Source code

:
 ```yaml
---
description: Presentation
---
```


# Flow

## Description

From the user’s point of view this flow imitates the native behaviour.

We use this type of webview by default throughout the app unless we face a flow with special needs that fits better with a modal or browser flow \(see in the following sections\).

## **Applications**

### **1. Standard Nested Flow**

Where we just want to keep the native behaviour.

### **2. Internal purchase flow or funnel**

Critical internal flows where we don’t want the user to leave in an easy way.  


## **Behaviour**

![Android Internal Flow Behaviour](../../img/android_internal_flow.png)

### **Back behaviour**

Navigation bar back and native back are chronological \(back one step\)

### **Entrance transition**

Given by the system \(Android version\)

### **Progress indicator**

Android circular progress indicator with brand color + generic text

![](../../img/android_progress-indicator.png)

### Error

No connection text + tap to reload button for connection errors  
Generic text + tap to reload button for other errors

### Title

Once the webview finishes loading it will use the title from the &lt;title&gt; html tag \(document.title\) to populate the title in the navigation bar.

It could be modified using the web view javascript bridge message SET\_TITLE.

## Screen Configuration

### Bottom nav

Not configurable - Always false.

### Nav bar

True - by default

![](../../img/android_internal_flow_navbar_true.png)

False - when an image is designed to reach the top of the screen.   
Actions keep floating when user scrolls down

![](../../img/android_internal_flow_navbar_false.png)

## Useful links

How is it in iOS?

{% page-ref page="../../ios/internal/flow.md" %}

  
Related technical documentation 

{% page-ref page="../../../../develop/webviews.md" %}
________
## ASSIGNMENT
Starting at the line that holds "No connection text", retype each line exactly through the end of the entries, both ends included.

## RESULT OF THIS TASK
No connection text + tap to reload button for connection errors  
Generic text + tap to reload button for other errors

### Title

Once the webview finishes loading it will use the title from the &lt;title&gt; html tag \(document.title\) to populate the title in the navigation bar.

It could be modified using the web view javascript bridge message SET\_TITLE.

## Screen Configuration

### Bottom nav

Not configurable - Always false.

### Nav bar

True - by default

![](../../img/android_internal_flow_navbar_true.png)

False - when an image is designed to reach the top of the screen.   
Actions keep floating when user scrolls down

![](../../img/android_internal_flow_navbar_false.png)

## Useful links

How is it in iOS?

{% page-ref page="../../ios/internal/flow.md" %}

  
Related technical documentation 

{% page-ref page="../../../../develop/webviews.md" %}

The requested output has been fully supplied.